* _Work to complete_
A bare number is the only acceptable answer: how many lines of these entries include "Lelllis"?

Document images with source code

□ □ □ □

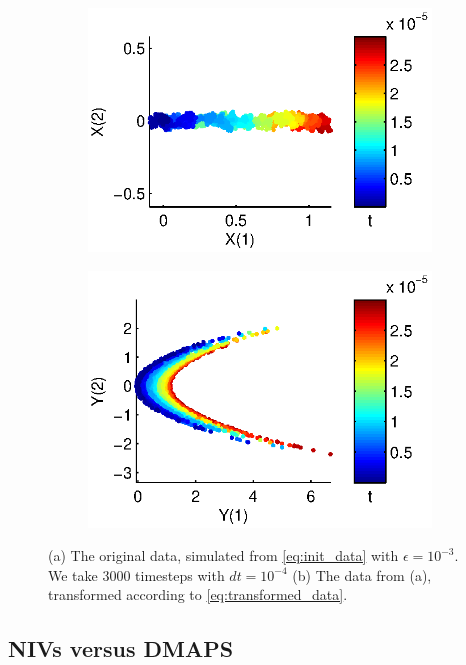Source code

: \documentclass[1p]{elsarticle}
\begin{document}
\begin{figure}[h]
\begin{subfigure}{0.5\textwidth}
\includegraphics[width=\textwidth]{data_init}
\caption{}
\end{subfigure}
\begin{subfigure}{0.5\textwidth}
\includegraphics[width=\textwidth]{data_transformed}
\caption{}
\end{subfigure}
\caption{(a) The original data, simulated from \eqref{eq:init_data} with $\epsilon = 10^{-3}$. We take $3000$ timesteps with $dt = 10^{-4}$ (b) The data from (a), transformed according to \eqref{eq:transformed_data}. }
\label{fig:initial_data}
\end{figure}

\subsection{NIVs versus DMAPS}
\end{document}
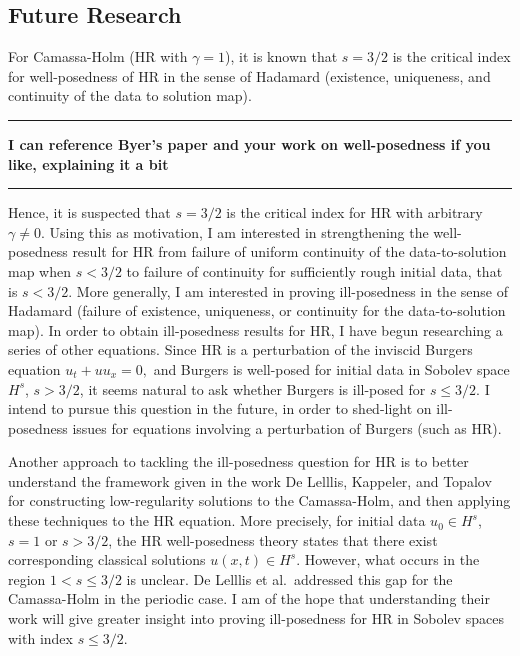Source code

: \documentclass[12pt,reqno]{amsart}
\begin{document}
\subsection{Future Research} 
\label{ssec:fut-res}
For Camassa-Holm (HR with $\gamma =1$), it is known that $s = 3/2$ is the critical index for well-posedness of HR
in the sense of Hadamard (existence, uniqueness, and continuity of the data to solution map).
\hrule
\textbf{I can reference Byer's paper and your work on well-posedness if you like, explaining it a bit}
\hrule
Hence, it is suspected that $s = 3/2$ is the critical index for HR with arbitrary $\gamma \neq 0$.
Using this as motivation, I am interested in strengthening the well-posedness
result for HR from failure of uniform continuity of the data-to-solution map
when $s<3/2$ to failure of continuity for sufficiently rough initial data,  that
is $s<3/2$.
More generally, I am interested in proving
ill-posedness in the sense of Hadamard (failure of existence, uniqueness, or
continuity for the data-to-solution map). In order to obtain ill-posedness
results for HR, I have begun researching a series of other equations. Since HR is a perturbation of the
inviscid Burgers  equation
$
    u_{t} + u u_{x} = 0,
$
and Burgers is well-posed for initial data in Sobolev space $H^{s}$, $s > 3/2$,
it seems natural to ask whether Burgers is ill-posed for $s \le 3/2$. I intend to
pursue this question in the future, in order to shed-light on ill-posedness
issues for equations involving a perturbation of Burgers (such as HR).

Another approach to tackling the ill-posedness question for HR
is to better understand the framework given in the work De Lelllis,
Kappeler, and Topalov \cite{Lellis_2007_Low-regularity-} for constructing
low-regularity solutions to the Camassa-Holm, and then applying these techniques
to the HR equation. More precisely, for initial data $u_{0} \in H^{s}$, $s =1$
or $s > 3/2$, the HR well-posedness theory states that there exist corresponding
classical solutions $u(x,t) \in H^{s}$. However, what occurs in the region $1 <
s \le 3/2$ is unclear. De Lelllis et al.\ addressed this gap for the
Camassa-Holm in the periodic case. I am of the hope that understanding their
work will give greater insight into proving ill-posedness for HR in Sobolev
spaces with index $s \le 3/2$. 
\end{document}
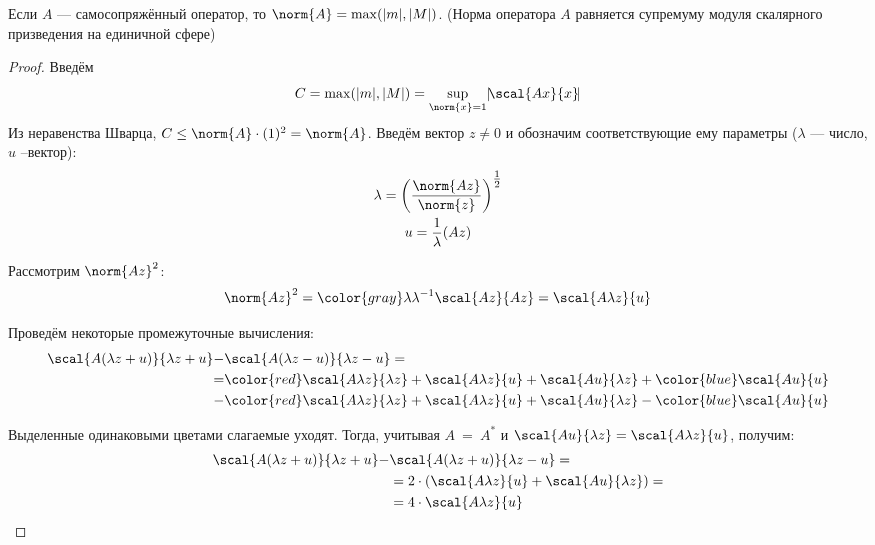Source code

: 	\begin{state}
		Если $A$ --- самосопряжённый оператор, то $\norm{A} = \max(|m|, |M|)$. 
		(Норма оператора $A$ равняется супремуму модуля скалярного призведения на единичной сфере)
	\end{state}
	\begin{proof}
		Введём 
		$$C = \max(|m|, |M|) = \underset{\norm{x} = 1}{\sup} |\!\scal{Ax}{x}\!|$$
		Из неравенства Шварца, $C \leq \norm{A} \cdot (1)^2 = \norm{A}$.
		Введём вектор $z \neq 0$ и обозначим соответствующие ему параметры ($\lambda$ --- число, $u$ --вектор):
		\begin{gather*}
			\lambda = \left(\frac{\norm{Az}}{\norm{z}}\right)^{\tfrac{1}{2}} \\
			u = \frac{1}{\lambda}(Az)
		\end{gather*}
		
		Рассмотрим $\norm{Az}^2$:
		\begin{equation} \label{eq:scalprod}
			\norm{Az}^2 = {\color{gray} \lambda\lambda^{-1}} \scal{Az}{Az} = \scal{A \lambda z}{u}
		\end{equation}
		
		Проведём некоторые промежуточные вычисления:
		\begin{equation*}
		\begin{split}
			\scal{A(\lambda z + u)}{\lambda z + u} - &\scal{A(\lambda z - u)}{\lambda z - u} = \\
			  = &{\color{red}\scal{A \lambda z}{\lambda z}} + \scal{A\lambda z}{u} + \scal{Au}{\lambda z} + {\color{blue}\scal{Au}{u}} \\
			  - &{\color{red}\scal{A \lambda z}{\lambda z}} + \scal{A\lambda z}{u} + \scal{Au}{\lambda z} - {\color{blue}\scal{Au}{u}}
		\end{split}
		\end{equation*}
		
		Выделенные одинаковыми цветами слагаемые уходят. Тогда, учитывая $A~=~A^{*}$ и 
		$\scal{Au}{\lambda z} = \scal{A\lambda z}{u}$, получим:
		\begin{equation} \label{eq:scalproddiff}
		\begin{split}
			\scal{A(\lambda z + u)}{\lambda z + u} - &\scal{A(\lambda z + u)}{\lambda z - u} = \\
			 &= 2 \cdot \left(\scal{A\lambda z}{u} + \scal{Au}{\lambda z}\right) = \\
			 &= 4 \cdot \scal{A\lambda z}{u}
		\end{split}
		\end{equation}
		

\end{proof}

□ □ □ □

* _Final answer_
2